» **Exercise prompt**:
Check every line of the records below for the string "acquired" and copy the ones that have it.

» **Dataset records**:
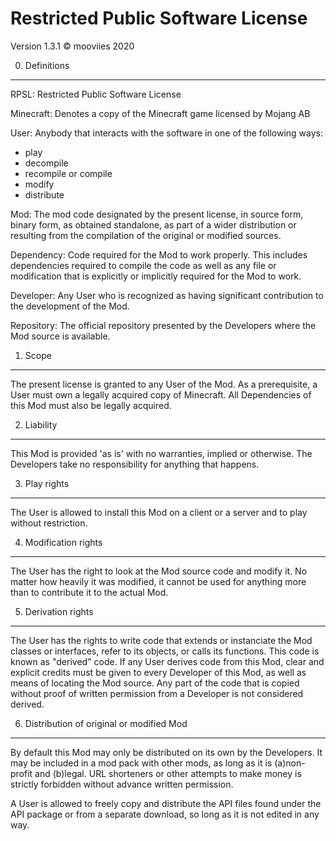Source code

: Restricted Public Software License
============================

Version 1.3.1
© mooviies 2020

0. Definitions
--------------
RPSL: Restricted Public Software License

Minecraft: Denotes a copy of the Minecraft game licensed by Mojang AB

User: Anybody that interacts with the software in one of the following ways:
   - play
   - decompile
   - recompile or compile
   - modify
   - distribute

Mod: The mod code designated by the present license, in source form, binary
form, as obtained standalone, as part of a wider distribution or resulting from
the compilation of the original or modified sources.

Dependency: Code required for the Mod to work properly. This includes 
dependencies required to compile the code as well as any file or modification
that is explicitly or implicitly required for the Mod to work.

Developer: Any User who is recognized as having significant contribution to 
the development of the Mod.  

Repository: The official repository presented by the Developers where the 
Mod source is available.

1. Scope
--------

The present license is granted to any User of the Mod. As a prerequisite, 
a User must own a legally acquired copy of Minecraft. All Dependencies of 
this Mod must also be legally acquired.

2. Liability
------------

This Mod is provided 'as is' with no warranties, implied or otherwise. The 
Developers take no responsibility for anything that happens.

3. Play rights
--------------

The User is allowed to install this Mod on a client or a server and to play 
without restriction.

4. Modification rights
----------------------

The User has the right to look at the Mod source code and modify it. No matter 
how heavily it was modified, it cannot be used for anything more than to 
contribute it to the actual Mod.

5. Derivation rights
--------------------

The User has the rights to write code that extends or instanciate the Mod classes 
or interfaces, refer to its objects, or calls its functions. This code is known 
as "derived" code. If any User derives code from this Mod, clear and explicit 
credits must be given to every Developer of this Mod, as well as means of locating 
the Mod source. Any part of the code that is copied without proof of written 
permission from a Developer is not considered derived.

6. Distribution of original or modified Mod
-------------------------------------------

By default this Mod may only be distributed on its own by the Developers. 
It may be included in a mod pack with other mods, as long as it is 
(a)non-profit and (b)legal. URL shorteners or other attempts to make money is 
strictly forbidden without advance written permission.

A User is allowed to freely copy and distribute the API files found under the
API package or from a separate download, so long as it is not edited in any way.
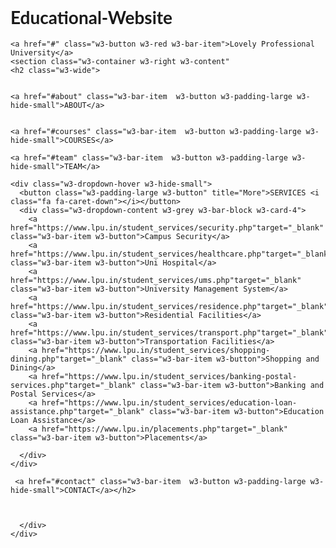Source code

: # Educational-Website

<!DOCTYPE html>
<html lang="en">
<title>Educational Website</title>
<meta charset="UTF-8">
<meta name="viewport" content="width=device-width, initial-scale=1">
<link rel="stylesheet" href="https://www.w3schools.com/w3css/4/w3.css">
<link rel="stylesheet" href="https://fonts.googleapis.com/css?family=Lato">
<link rel="stylesheet" href="https://cdnjs.cloudflare.com/ajax/libs/font-awesome/4.7.0/css/font-awesome.min.css">
<style>
body {font-family: "Lato", sans-serif}
.mySlides {display: none}
</style>
<body>

<!-- Navbar -->
<div class="w3-top">
  <div class="w3-bar w3-black w3-card">
   
    <a href="#" class="w3-button w3-red w3-bar-item">Lovely Professional University</a>
    <section class="w3-container w3-right w3-content" 
    <h2 class="w3-wide">
    
    
    <a href="#about" class="w3-bar-item  w3-button w3-padding-large w3-hide-small">ABOUT</a>
   
    
    <a href="#courses" class="w3-bar-item  w3-button w3-padding-large w3-hide-small">COURSES</a>
    
    <a href="#team" class="w3-bar-item  w3-button w3-padding-large w3-hide-small">TEAM</a>
    
    <div class="w3-dropdown-hover w3-hide-small">
      <button class="w3-padding-large w3-button" title="More">SERVICES <i class="fa fa-caret-down"></i></button>     
      <div class="w3-dropdown-content w3-grey w3-bar-block w3-card-4">
        <a href="https://www.lpu.in/student_services/security.php"target="_blank" class="w3-bar-item w3-button">Campus Security</a>
        <a href="https://www.lpu.in/student_services/healthcare.php"target="_blank" class="w3-bar-item w3-button">Uni Hospital</a>
        <a href="https://www.lpu.in/student_services/ums.php"target="_blank" class="w3-bar-item w3-button">University Management System</a>
        <a href="https://www.lpu.in/student_services/residence.php"target="_blank" class="w3-bar-item w3-button">Residential Facilities</a>
        <a href="https://www.lpu.in/student_services/transport.php"target="_blank" class="w3-bar-item w3-button">Transportation Facilities</a>
        <a href="https://www.lpu.in/student_services/shopping-dining.php"target="_blank" class="w3-bar-item w3-button">Shopping and Dining</a>
        <a href="https://www.lpu.in/student_services/banking-postal-services.php"target="_blank" class="w3-bar-item w3-button">Banking and Postal Services</a>
        <a href="https://www.lpu.in/student_services/education-loan-assistance.php"target="_blank" class="w3-bar-item w3-button">Education Loan Assistance</a>
        <a href="https://www.lpu.in/placements.php"target="_blank" class="w3-bar-item w3-button">Placements</a>
        
      </div>
    </div>
    
     <a href="#contact" class="w3-bar-item  w3-button w3-padding-large w3-hide-small">CONTACT</a></h2>
    

        
      </div>
    </div>
   




<!-- Page content -->
<div class="w3-content" style="max-width:2000px;margin-top:50px">

  <!-- Automatic Slideshow Images -->
 
  <div class="mySlides w3-display-container w3-center">
    <img src=" https://theknowledgereview.com/wp-content/uploads/2019/05/Lovely-Professional-University.jpg" style="width:90%">
    <div class="w3-display-bottommiddle w3-container w3-text-white w3-padding-32 w3-hide-small">
        
    </div>
  </div>
  <div class="mySlides w3-display-container w3-center">
    <img src="https://www.lpu.in/images/home-slider/impact-ranking1.jpg" style="width:90%">
    <div class="w3-display-bottommiddle w3-container w3-text-white w3-padding-32 w3-hide-small">
        
    </div>
  </div>

  <div class="mySlides w3-display-container w3-center">
    <img src="https://www.lpu.in/images/home-slider/impact-ranking2.jpg" style="width:90%">
    <div class="w3-display-bottommiddle w3-container w3-text-white w3-padding-32 w3-hide-small">
          
    </div>
  </div>

  <div class="mySlides w3-display-container w3-center">
    <img src="https://www.lpu.in/images/home-slider/ranking10.jpg" style="width:90%">
    <div class="w3-display-bottommiddle w3-container w3-text-white w3-padding-32 w3-hide-small">
         
    </div>
  </div>
  

  <!-- ABOUT -->
  <div class="w3-light-grey">
  
    <div class=" w3-container w3-center  w3-content  w3-padding-64" style="max width:800px" id="about">
      <h2 class=" w3-wide">ABOUT</h2>
      <p class="w3-opacity "><i>ALL IN ONE PLACE</i></p>
      <p class="w3-justify">Due to Covid-19, as you can not visit LPU at present but you can have a look at around the campus to discover everything.</p>
      <div class="w3-row w3-padding-32">
        <div class="w3-quarter">
          <p><b>Tour LPU</b></p>
    <a class="w3-button" href="https://www.lpu.in/about_lpu/tour_lpu.php"target="_blank"><img src="https://static.toiimg.com/img/69827009/Master.jpg" class="w3-round
          w3-row-padding " alt="Random Name" style="width:100%"></a>
        </div>
        <div class="w3-quarter">
          <p><b>Placements</b></p>
    <a class="w3-button" href="https://www.lpu.in/placements.php"target="_blank"><img src="https://www.lpu.in/about_lpu/images/infra/acedemics/small/lb6.jpg" class="w3-round w3-row-padding " alt="Random Name" style="width:100%"></a>
        </div>
        <div class="w3-quarter">
          <p><b>Infrastructure</b></p>
        <a class="w3-button" href="https://www.lpu.in/about_lpu/infrastructure.php"target="_blank"><img src="https://www.lpu.in/about_lpu/images/infra/acedemics/small/lb2.jpg" class="w3-round w3-row-padding" alt="Random Name" style="width:100%"></a>
           </div>
        <div class="w3-quarter">
          <p><b>Rankings</b></p>
     <a class="w3-button" href="https://www.lpu.in/about_lpu/ranking.php"target="_blank"><img src="https://www.lpu.in/about_lpu/ranking/logo/nirf.jpg" class="w3-round w3-row-padding" alt="Random Name" style="width:100%"></a>
        </div>
      </div>
    </div>
  
  
  
  
  
  <!-- Courses -->
  <div class="w3-grey" id="courses">
    <div class="w3-container w3-content w3-padding-64" style="max-width:800px">
      <h2 class="w3-wide w3-center">COURSES</h2>
      <p class="w3-opacity w3-center"><i>Remember to register!</i></p><br>

      <ul class="w3-ul w3-border w3-white w3-text-grey">
        <li class="w3-padding">B-Tech CSE <span class="w3-tag w3-red w3-right w3-margin-right">Last Date: 31-06-2021</span></li>
        <li class="w3-padding">B-Tech CSE with AI <span class="w3-tag w3-right w3-red w3-margin-right">Last Date: 31-06-2021</span></li>
        <li class="w3-padding">B-Tech CSE with ML <span class="w3-tag w3-right w3-red w3-margin-right">Last Date: 31-06-2021</span></li>
      </ul>

      <div class="w3-row-padding w3-padding-32" style="margin:0 -16px">
        <div class="w3-third w3-margin-bottom">
          <img src="https://www.sharda.ac.in/blog/wp-content/uploads/2020/07/BTech-in-Computer-Science2.jpg" alt="B-Tech CSE" style="width:100%" class="w3-hover-opacity">
          <div class="w3-container w3-white">
            <p><b>B-Tech CSE</b></p>
            <p class="w3-opacity">Minimum 60% in PCM(12th)</p>
            <p>An Engineering programme which seamlessly articulates the concepts from basic science to technology with relevant practice through lab and projects for building the problem solving skills, keeping industry requirements in place.</p>
            <button class="w3-button w3-black w3-margin-bottom" onclick="document.getElementById('registerNow').style.display='block'">Register Now</button>
          </div>
        </div>
        <div class="w3-third w3-margin-bottom">
          <img src="https://images.indianexpress.com/2019/05/ai_759_gettyimages-949318592-1.jpg" alt="B-Tech CSE with AI" style="width:100%" class="w3-hover-opacity">
          <div class="w3-container w3-white">
            <p><b>B-Tech CSE with AI</b></p>
            <p class="w3-opacity">Minimum 70% in PCM(12th)</p>
            <p>An Engineering programme which seamlessly articulates the concepts from basic science to technology with relevant practice through lab and projects for building the problem solving skills, keeping industry requirements in place.</p>
            <button class="w3-button w3-black w3-margin-bottom" onclick="document.getElementById('registerNow').style.display='block'">Register Now</button>
          </div>
        </div>
        <div class="w3-third w3-margin-bottom">
          <img src="https://indian-retailer.s3.ap-south-1.amazonaws.com/s3fs-public/article6051.jpg" alt="B-Tech CSE with ML" style="width:100%" class="w3-hover-opacity">
          <div class="w3-container w3-white">
            <p><b>B-Tech CSE with ML</b></p>
            <p class="w3-opacity">Minimum 70% in PCM(12th)</p>
            <p>An Engineering programme which seamlessly articulates the concepts from basic science to technology with relevant practice through lab and projects for building the problem solving skills, keeping industry requirements in place.</p>
            <button class="w3-button w3-black w3-margin-bottom" onclick="document.getElementById('registerNow').style.display='block'">Register Now</button>
          </div>
        </div>
      </div>
    </div>
  </div>

  <!-- Register Now button -->
  <div id="registerNow" class="w3-modal">
    <div class="w3-modal-content w3-animate-top w3-card-4">
      <header class="w3-container w3-teal w3-center w3-padding-32"> 
        <span onclick="document.getElementById('registerNow').style.display='none'" 
       class="w3-button w3-teal w3-xlarge w3-display-topright">×</span>
        <h2 class="w3-wide"><i class="fa fa-graduation-cap w3-margin-right"></i>Register</h2>
      </header>
      <div class="w3-container">
        <p><label><i class="fa fa-credit-card-alt"></i> Registration Fee:1000</label></p>
         <form action="https://miro.medium.com/max/860/1*BUIgkVwZs2nGoEpLkNHRRA.png" target="_blank">
        <p><label><i class="fa fa-user"></i> Name</label></p>
        <input class="w3-input w3-border" type="text" placeholder="Enter Name" required name="Enter Name">
        <p><label><i class="fa fa-user"></i> Gender</label></p>
        <input class="w3-input w3-border" type="text" placeholder="Enter Gender" required name="Enter Gender">
        <p><label><i class="fa fa-calendar"></i> Date Of Birth</label></p>
        <input class="w3-input w3-border" type="text" placeholder="Enter DOB(DD-MM-YYYY)" required name="Enter DOB">
        <p><label><i class="fa fa-mobile"></i> Mobile Number</label></p>
        <input class="w3-input w3-border" type="text" placeholder="Enter Mobile No:" required name="Enter Mobile No:">
        <p><label><i class="fa fa-envelope"></i> Email Id</label></p>
        <input class="w3-input w3-border" type="text" placeholder="Enter email" required name="Enter email">
        <button class="w3-button w3-block w3-teal w3-padding-16 w3-section w3-right">PAY 1000 <i class="fa fa-check"></i></button>
        </form>
        <button class="w3-button w3-red w3-section" onclick="document.getElementById('registerNow').style.display='none'">Close <i class="fa fa-remove"></i></button>
        <p class="w3-right">Need <a href="#contact" class="w3-text-blue">help?</a></p>
      </div>
    </div>
    
  </div>
  
  
  
  
  <!-- Team -->
  
  <div class="w3-black" id="team">
    <div class="w3-container w3-content w3-padding-64" style="max-width:800px">
      <h2 class="w3-wide w3-white w3-center">Our Team</h2>

  <marquee behavior="scroll" direction="left" scrollamount="25">
  <div class="w3-row-padding w3-padding-32" style="margin:0 -16px">
        <div class="w3-quarter w3-margin-bottom">
          <img src="https://i.ibb.co/xS7QrC4/devan1.jpg" alt="devan" style="width:100%" class="w3-hover-opacity">
          <div class="w3-container w3-white">
            <p class="w3-center"><b>Devan S</b></p>
            <p class="w3-opacity"></p>
            
            
          </div>
        </div>
        <div class="w3-quarter w3-margin-bottom">
          <img src="https://i.ibb.co/1qd5vjm/Abhimanyu.jpg" alt="abhimanyu" style="width:100%" class="w3-hover-opacity">
          <div class="w3-container w3-white">
            <p class="w3-center"><b>Abhimanyu Prasad</b></p>
            <p class="w3-opacity"></p>
            
            
          </div>
        </div>
        <div class="w3-quarter w3-margin-bottom">
          <img src="https://i.ibb.co/VC6FFK8/ravi.jpg" alt="ravi" style="width:100%" class="w3-hover-opacity">
          <div class="w3-container w3-white">
            <p class="w3-center"><b>Mutyala Ravi Gowtham</b></p>
            <p class="w3-opacity"></p>
            
            
          </div>
        </div>
    </marquee>
        </div>
        </div>
        
  

  

  <!-- The Contact Section -->
  
  
  <div class="w3-container w3-light-grey w3-content w3-padding-64" style="max-width:1550px" id="contact">
    <h2 class="w3-wide w3-center">CONTACT</h2>
    <p class="w3-opacity w3-center"><i>Drop a note!</i></p>
    <div class="w3-row w3-padding-32">
      <div class="w3-col m6 w3-large w3-margin-bottom">
        <i class="fa fa-map-marker" style="width:30px"></i> Punjab, IN<br>
        <i class="fa fa-phone" style="width:30px"></i> Phone: 1800 102 4431<br>
        <i class="fa fa-envelope" style="width:30px"> </i> Email: info@lpu.co.in<br>
      </div>
      <div class="w3-col m6">
        <form action="https://madhuanbalagan.com/wp-content/uploads/2018/08/ThankYou.jpg" target="_blank">
          <div class="w3-row-padding" style="margin:0 -16px 8px -16px">
            <div class="w3-half">
              <input class="w3-input w3-border" type="text" placeholder="Name" required name="Name">
            </div>
            <div class="w3-half">
              <input class="w3-input w3-border" type="text" placeholder="Email" required name="Email">
            </div>
          </div>
          <input class="w3-input w3-border" type="text" placeholder="Message" required name="Message">
          <button class="w3-button w3-black w3-section w3-right" type="submit">SEND</button>
        </form>
      </div>
    </div>
  </div>
  
<!-- End Page Content -->
</div>

<!-- Image of location/map -->

<a class="w3-center w3-button"href="https://www.lpu.in/about_lpu/images/location-map1.jpg" target="_blank"><b>HOW TO REACH US?</b></a>


<!-- Footer -->
<footer class="w3-container w3-padding-64 w3-center w3-opacity w3-grey w3-xlarge">
  <i class="fa fa-facebook-official w3-hover-opacity"></i>
  <i class="fa fa-instagram w3-hover-opacity"></i>
  <i class="fa fa-snapchat w3-hover-opacity"></i>
  <i class="fa fa-pinterest-p w3-hover-opacity"></i>
  <i class="fa fa-twitter w3-hover-opacity"></i>
  <i class="fa fa-linkedin w3-hover-opacity"></i>
  <p class="w3-medium">Powered by <a href="https://pbs.twimg.com/profile_images/940450105970237440/7GK-wS_L_400x400.jpg" target="_blank">K20ST</a></p>
</footer>

<script>
// Automatic Slideshow - change image every 4 seconds
var myIndex = 0;
animation();

function animation() {
  var i;
  var x = document.getElementsByClassName("mySlides");
  for (i = 0; i < x.length; i++) {
    x[i].style.display = "none";  
  }
  myIndex++;
  if (myIndex > x.length) {myIndex = 1}    
  x[myIndex-1].style.display = "block";  
  setTimeout(animation, 4000);    
}

// Used to toggle the menu on small screens when clicking on the menu button
function myFunction() {
  var x = document.getElementById("navDemo");
  if (x.className.indexOf("w3-show") == -1) {
    x.className += " w3-show";
  } else { 
    x.className = x.className.replace(" w3-show", "");
  }
}

// When the user clicks anywhere outside of the modal, close it
var modal = document.getElementById('registerNow');
window.onclick = function(event) {
  if (event.target == modal) {
    modal.style.display = "none";
  }
}
</script>

</body>
</html>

» **Reply**:
a User must own a legally acquired copy of Minecraft. All Dependencies of 
this Mod must also be legally acquired.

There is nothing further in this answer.